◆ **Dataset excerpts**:
*** Begin section ***
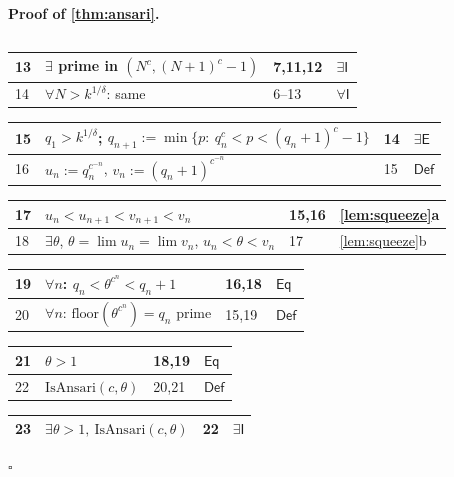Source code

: \documentclass[11pt,reqno]{amsart}
\theoremstyle{blueplain}
\renewcommand{\qedsymbol}{\textcolor{proofqed}{\ensuremath{\square}}}
\renewenvironment{proof}[1][Proof]{\par\noindent\textbf{\textcolor{proofhead}{#1.}}\par\nobreak}{\par\nobreak\hfill\qedsymbol}
\numberwithin{equation}{section}
\begin{document}
\begin{proof}[\textbf{Proof of \cref{thm:ansari}}]
{\begin{tabular}{|m{0.7cm}|m{12cm}|m{1.4cm}|m{2.5cm}|}
\end{tabular}%
\noindent \newline
\noindent
\begin{tabular}{|m{0.7cm}|m{12cm}|m{1.4cm}|m{2.5cm}|}
\hline
13 & $\exists$ prime in $(N^{c},(N+1)^{c}-1)$ & 7,11,12 & $\exists\mathsf{I}$ \\ \hline
14 & $\forall N>k^{1/\delta}$: same & 6--13 & $\forall\mathsf{I}$ \\
\end{tabular}%
\noindent \newline
\noindent
\begin{tabular}{|m{0.7cm}|m{12cm}|m{1.4cm}|m{2.5cm}|}
\hline
15 & $q_1>k^{1/\delta}$; $q_{n+1}:=\min\{p:\ q_n^{c}<p<(q_n+1)^{c}-1\}$ & 14 & $\exists\mathsf{E}$ \\ \hline
16 & $u_n:=q_n^{c^{-n}}$, $v_n:=(q_n+1)^{c^{-n}}$ & 15 & $\mathsf{Def}$ \\
\end{tabular}%
\noindent \newline
\noindent
\begin{tabular}{|m{0.7cm}|m{12cm}|m{1.4cm}|m{2.5cm}|}
\hline
17 & $u_n<u_{n+1}<v_{n+1}<v_n$ & 15,16 & \cref{lem:squeeze}a \\ \hline
18 & $\exists\theta$, $\theta=\lim u_n=\lim v_n$, $u_n<\theta<v_n$ & 17 & \cref{lem:squeeze}b \\
\end{tabular}%
\noindent \newline
\noindent
\begin{tabular}{|m{0.7cm}|m{12cm}|m{1.4cm}|m{2.5cm}|}
\hline
19 & $\forall n$: $q_n<\theta^{c^{n}}<q_n+1$ & 16,18 & $\mathsf{Eq}$ \\ \hline
20 & $\forall n$: $\mathrm{floor}(\theta^{c^{n}})=q_n$ prime & 15,19 & $\mathsf{Def}$ \\
\end{tabular}%
\noindent \newline
\noindent
\begin{tabular}{|m{0.7cm}|m{12cm}|m{1.4cm}|m{2.5cm}|}
\hline
21 & $\theta>1$ & 18,19 & $\mathsf{Eq}$ \\ \hline
22 & $\mathrm{IsAnsari}(c,\theta)$ & 20,21 & $\mathsf{Def}$ \\
\end{tabular}%
\noindent \newline
\noindent
\begin{tabular}{|m{0.7cm}|m{12cm}|m{1.4cm}|m{2.5cm}|}
\hline
23 & $\exists\theta>1,\ \mathrm{IsAnsari}(c,\theta)$ & 22 & $\exists\mathsf{I}$ \\ \hline

\end{tabular}}
\end{proof}
\end{document}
*** End section ***
◆ **Your instructions**: Read through the entries above, and wherever a line holds the string "mathsf", copy it.

◆ **Response to this task**:
13 & $\exists$ prime in $(N^{c},(N+1)^{c}-1)$ & 7,11,12 & $\exists\mathsf{I}$ \\ \hline
14 & $\forall N>k^{1/\delta}$: same & 6--13 & $\forall\mathsf{I}$ \\
15 & $q_1>k^{1/\delta}$; $q_{n+1}:=\min\{p:\ q_n^{c}<p<(q_n+1)^{c}-1\}$ & 14 & $\exists\mathsf{E}$ \\ \hline
16 & $u_n:=q_n^{c^{-n}}$, $v_n:=(q_n+1)^{c^{-n}}$ & 15 & $\mathsf{Def}$ \\
19 & $\forall n$: $q_n<\theta^{c^{n}}<q_n+1$ & 16,18 & $\mathsf{Eq}$ \\ \hline
20 & $\forall n$: $\mathrm{floor}(\theta^{c^{n}})=q_n$ prime & 15,19 & $\mathsf{Def}$ \\
21 & $\theta>1$ & 18,19 & $\mathsf{Eq}$ \\ \hline
22 & $\mathrm{IsAnsari}(c,\theta)$ & 20,21 & $\mathsf{Def}$ \\
23 & $\exists\theta>1,\ \mathrm{IsAnsari}(c,\theta)$ & 22 & $\exists\mathsf{I}$ \\ \hline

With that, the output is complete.